Kacper Świsłowski: Jak skomentowałby p an informację, dotyczącą współpracy UPR z PO i startu Janusza Korwin-Mikkego z list Platformy do Senatu w roku 2001?

Paweł Kowal: UPR albo KNP pracowały z różnymi partiami, dlatego że jest to bardzo stare środowisko polityczne. Przypominam że, startowali również z z Giertychem. To nie powinno nikogo dziwić, dlatego że Korwin jest jednym z polityków o najdłuższym stażu. Zaczynał przed ponad 30 laty, czterokrotnie kandydował na prezydenta i ma pewien problem ze skutecznością w swojej polityce.
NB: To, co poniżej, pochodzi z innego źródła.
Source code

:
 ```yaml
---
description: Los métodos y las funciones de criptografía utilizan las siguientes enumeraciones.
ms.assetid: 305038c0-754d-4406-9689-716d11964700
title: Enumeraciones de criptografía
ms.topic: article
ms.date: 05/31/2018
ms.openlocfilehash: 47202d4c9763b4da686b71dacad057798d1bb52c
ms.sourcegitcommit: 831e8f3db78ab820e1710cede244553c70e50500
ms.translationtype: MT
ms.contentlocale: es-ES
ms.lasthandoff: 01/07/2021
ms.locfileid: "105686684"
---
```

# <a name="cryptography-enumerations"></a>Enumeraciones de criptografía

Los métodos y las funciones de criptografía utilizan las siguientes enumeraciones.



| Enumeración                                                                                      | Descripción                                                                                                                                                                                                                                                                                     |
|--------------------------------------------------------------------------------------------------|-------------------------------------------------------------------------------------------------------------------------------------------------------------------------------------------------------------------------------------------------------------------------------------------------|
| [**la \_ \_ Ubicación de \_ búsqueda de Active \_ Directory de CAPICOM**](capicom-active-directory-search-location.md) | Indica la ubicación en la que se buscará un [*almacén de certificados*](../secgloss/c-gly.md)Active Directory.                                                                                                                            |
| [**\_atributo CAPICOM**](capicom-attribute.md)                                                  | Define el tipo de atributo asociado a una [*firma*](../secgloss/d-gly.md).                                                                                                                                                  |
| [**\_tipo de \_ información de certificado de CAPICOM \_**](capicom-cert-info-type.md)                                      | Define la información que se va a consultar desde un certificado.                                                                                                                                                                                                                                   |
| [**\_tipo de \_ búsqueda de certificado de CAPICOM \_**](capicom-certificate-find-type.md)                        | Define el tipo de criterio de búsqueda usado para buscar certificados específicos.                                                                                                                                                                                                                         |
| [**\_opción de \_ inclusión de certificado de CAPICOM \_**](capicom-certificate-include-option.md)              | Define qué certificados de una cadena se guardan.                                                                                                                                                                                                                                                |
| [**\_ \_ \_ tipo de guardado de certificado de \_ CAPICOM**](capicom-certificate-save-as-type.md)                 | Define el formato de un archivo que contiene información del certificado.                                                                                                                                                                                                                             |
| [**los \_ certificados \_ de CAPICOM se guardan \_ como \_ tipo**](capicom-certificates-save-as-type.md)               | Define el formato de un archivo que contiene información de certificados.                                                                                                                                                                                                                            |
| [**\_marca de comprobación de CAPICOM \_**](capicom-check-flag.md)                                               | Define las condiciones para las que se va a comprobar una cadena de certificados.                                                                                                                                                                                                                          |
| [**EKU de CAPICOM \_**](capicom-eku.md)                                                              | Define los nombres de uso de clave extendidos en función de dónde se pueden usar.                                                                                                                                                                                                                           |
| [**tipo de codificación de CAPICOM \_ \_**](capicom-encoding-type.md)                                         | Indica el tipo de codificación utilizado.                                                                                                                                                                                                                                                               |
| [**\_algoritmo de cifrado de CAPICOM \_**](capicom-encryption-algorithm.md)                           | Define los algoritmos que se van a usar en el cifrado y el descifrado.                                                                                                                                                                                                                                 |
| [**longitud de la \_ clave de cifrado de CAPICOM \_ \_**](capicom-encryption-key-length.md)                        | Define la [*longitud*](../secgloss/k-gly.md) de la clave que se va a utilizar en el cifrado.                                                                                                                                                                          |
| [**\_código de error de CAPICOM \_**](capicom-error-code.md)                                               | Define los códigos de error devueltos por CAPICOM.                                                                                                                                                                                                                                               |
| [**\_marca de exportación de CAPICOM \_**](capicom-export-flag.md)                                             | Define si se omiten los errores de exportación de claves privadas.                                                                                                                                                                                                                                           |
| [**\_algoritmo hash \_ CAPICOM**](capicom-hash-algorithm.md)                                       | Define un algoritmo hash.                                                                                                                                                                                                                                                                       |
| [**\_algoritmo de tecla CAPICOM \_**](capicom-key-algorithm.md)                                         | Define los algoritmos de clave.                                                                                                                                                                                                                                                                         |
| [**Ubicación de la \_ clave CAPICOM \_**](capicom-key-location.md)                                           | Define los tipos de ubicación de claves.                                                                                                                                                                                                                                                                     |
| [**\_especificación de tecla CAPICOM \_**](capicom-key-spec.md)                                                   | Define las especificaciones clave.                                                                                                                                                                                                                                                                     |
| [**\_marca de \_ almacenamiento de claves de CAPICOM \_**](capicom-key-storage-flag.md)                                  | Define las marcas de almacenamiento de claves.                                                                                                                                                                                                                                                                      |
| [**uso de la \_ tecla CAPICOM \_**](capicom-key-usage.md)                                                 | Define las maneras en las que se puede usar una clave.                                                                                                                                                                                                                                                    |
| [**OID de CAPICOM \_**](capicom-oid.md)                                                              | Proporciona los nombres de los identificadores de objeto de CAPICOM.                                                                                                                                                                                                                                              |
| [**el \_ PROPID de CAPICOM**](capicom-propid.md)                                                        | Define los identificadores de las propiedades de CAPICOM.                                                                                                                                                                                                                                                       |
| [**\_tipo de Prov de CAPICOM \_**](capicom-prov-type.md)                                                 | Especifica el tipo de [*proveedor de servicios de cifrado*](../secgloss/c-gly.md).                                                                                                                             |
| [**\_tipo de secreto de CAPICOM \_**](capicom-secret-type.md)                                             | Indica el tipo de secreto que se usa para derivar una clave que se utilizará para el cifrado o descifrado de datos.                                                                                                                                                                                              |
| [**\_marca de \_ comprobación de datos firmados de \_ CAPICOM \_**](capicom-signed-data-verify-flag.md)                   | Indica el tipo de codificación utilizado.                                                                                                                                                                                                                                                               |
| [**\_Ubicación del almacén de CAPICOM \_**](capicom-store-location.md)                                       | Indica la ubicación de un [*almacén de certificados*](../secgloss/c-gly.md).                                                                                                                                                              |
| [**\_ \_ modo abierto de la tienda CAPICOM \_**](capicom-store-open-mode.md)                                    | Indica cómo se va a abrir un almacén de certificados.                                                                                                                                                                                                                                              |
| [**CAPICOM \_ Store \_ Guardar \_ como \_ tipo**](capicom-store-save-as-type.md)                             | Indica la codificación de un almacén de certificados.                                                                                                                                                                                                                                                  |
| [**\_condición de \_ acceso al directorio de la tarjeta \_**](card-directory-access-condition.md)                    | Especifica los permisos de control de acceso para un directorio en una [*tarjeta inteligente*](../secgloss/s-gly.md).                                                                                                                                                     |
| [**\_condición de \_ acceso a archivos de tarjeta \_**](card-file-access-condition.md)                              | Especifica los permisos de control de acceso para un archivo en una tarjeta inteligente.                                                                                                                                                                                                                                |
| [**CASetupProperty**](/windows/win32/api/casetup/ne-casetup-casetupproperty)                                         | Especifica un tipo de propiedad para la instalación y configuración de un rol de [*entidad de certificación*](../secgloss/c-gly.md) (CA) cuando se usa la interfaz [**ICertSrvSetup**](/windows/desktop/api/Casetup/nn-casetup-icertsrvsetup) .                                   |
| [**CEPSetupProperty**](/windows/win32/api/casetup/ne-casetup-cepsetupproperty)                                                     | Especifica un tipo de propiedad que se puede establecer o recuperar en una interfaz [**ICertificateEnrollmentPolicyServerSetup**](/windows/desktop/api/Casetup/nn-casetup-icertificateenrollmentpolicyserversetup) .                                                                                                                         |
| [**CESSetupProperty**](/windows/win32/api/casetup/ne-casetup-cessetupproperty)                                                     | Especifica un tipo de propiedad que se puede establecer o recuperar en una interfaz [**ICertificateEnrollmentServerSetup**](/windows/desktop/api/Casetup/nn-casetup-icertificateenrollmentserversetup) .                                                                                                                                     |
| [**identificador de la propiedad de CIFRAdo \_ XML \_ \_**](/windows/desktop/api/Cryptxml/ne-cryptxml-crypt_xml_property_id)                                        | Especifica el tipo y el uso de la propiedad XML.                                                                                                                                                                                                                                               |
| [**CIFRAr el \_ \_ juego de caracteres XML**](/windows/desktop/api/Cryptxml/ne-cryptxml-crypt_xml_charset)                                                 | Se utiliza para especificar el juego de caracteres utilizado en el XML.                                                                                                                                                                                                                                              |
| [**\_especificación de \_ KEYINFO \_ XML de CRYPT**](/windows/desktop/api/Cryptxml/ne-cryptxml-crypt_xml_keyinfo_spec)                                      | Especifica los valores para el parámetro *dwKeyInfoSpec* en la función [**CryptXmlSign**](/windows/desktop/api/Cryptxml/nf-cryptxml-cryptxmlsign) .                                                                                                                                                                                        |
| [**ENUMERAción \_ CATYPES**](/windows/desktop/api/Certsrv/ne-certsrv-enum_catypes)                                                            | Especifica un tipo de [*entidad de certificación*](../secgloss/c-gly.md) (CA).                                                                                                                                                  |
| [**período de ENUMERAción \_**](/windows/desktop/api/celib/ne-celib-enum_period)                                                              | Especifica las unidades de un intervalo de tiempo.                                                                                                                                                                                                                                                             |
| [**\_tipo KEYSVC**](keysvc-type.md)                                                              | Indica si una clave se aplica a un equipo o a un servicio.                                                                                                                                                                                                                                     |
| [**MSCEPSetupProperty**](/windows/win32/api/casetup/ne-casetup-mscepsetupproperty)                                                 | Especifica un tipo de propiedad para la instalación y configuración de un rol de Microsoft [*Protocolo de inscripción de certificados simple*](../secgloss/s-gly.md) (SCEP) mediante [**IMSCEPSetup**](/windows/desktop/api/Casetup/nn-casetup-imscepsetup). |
Kongres Nowej Prawicy irytuje się, gdy się im to przypomina. Apeluję do nich by wylali sobie kubeł zimnej wody na głowę, bo jeżeli chce się mieć mandaty poselskie w Parlamencie Europejskim, jeżeli chce się mieć wpływ na rząd, to nie można z siebie robić świętej krowy i udawać, że nie będzie się pytanym o polityczną przeszłość. Przecież nikt nie atakuje Korwina osobiście. Nie można dziwić się, że pyta się o to, co on sam napisał. Nie można również dziwić się, że ktoś pyta Korwina i polityków KNP o historię ich środowiska i ich sojusze polityczne. To Korwin powinien nauczyć swoich współpracowników reagowania z klasą na tego typu sytuacje, bo jest doświadczonym politykiem .

Jak bardzo ta sprawa sprzed trzynastu lat może wpłynąć na Janusza Korwin-Mikkego i jego otoczenie?

Mam wrażenie, że niektórzy politycy KNP mazgają się jak dzieci. Przecież nikt nie obraża Korwina, nie atakuje go osobiście, ludzie po prostu zobaczyli, że on już jest, używając jego słów, w tej "bandzie". Jest wymieniany wśród pierwszej czwórki - bandzie czworga, pięciorga. Sam oświadcza, że nie zamierza inaczej działać, aniżeli brać wszystkie pieniądze z Parlamentu Europejskiego. W związku z tym będzie traktowany jak każdy inny polityk. Przecież mnie nieustannie pytają o to co robiłem w PiS, o to co robiła partia PJN. Dobra przyjacielska rada to nie mazgaić się, tylko otwarcie powiedzieć: nie jesteśmy środowiskiem nowym, mamy swoją historię w polityce. Ludzie mają prawo wiedzieć kogo wybierają.

Co pan sądzi na temat głosów krytyki wobec KNP i Janusza Korwin-Mikkego, które pojawiły się ostatnio przede wszystkim wśród prawej strony politycznej?

Korwin wyprodukował bardzo dużo kontrowersyjnych zdań, sam tego chciał. Przecież po to, to robił, by być popularnym. I w którymś momencie jego konkurenci zorientowali się, że to może doprowadzić go do Parlamentu Europejskiego, więc zaczęli to wyciągać. Czemu się dziwi, czy on jest dzieckiem?

A co p ana zdaniem jest dozwolone tuż przed wyborami?

Po prostu stwierdzam fakt, który wielokrotnie stwierdzał Korwin - to jest walka polityczna. A w walce politycznej, każdy kieruje się swoim interesem. Całą tę sytuację można wytłumaczyć cytatami z Korwina, naprawdę nie ma się co mazgaić. Polska Razem poddała krytyce poglądy Korwina i będziemy nadal to robić. Mogę obiecać, że my nie będziemy stosować żadnych ataków personalnych. Mi osobiście i naszym działaczom zależy na tym, żeby polska konserwatywna prawica nie miała reputacji ludzi, którzy np.: w taki sposób odnoszą się do kobiet. I chcę pokazać, by każdy kto głosuje wiedział gdzie przebiega granica.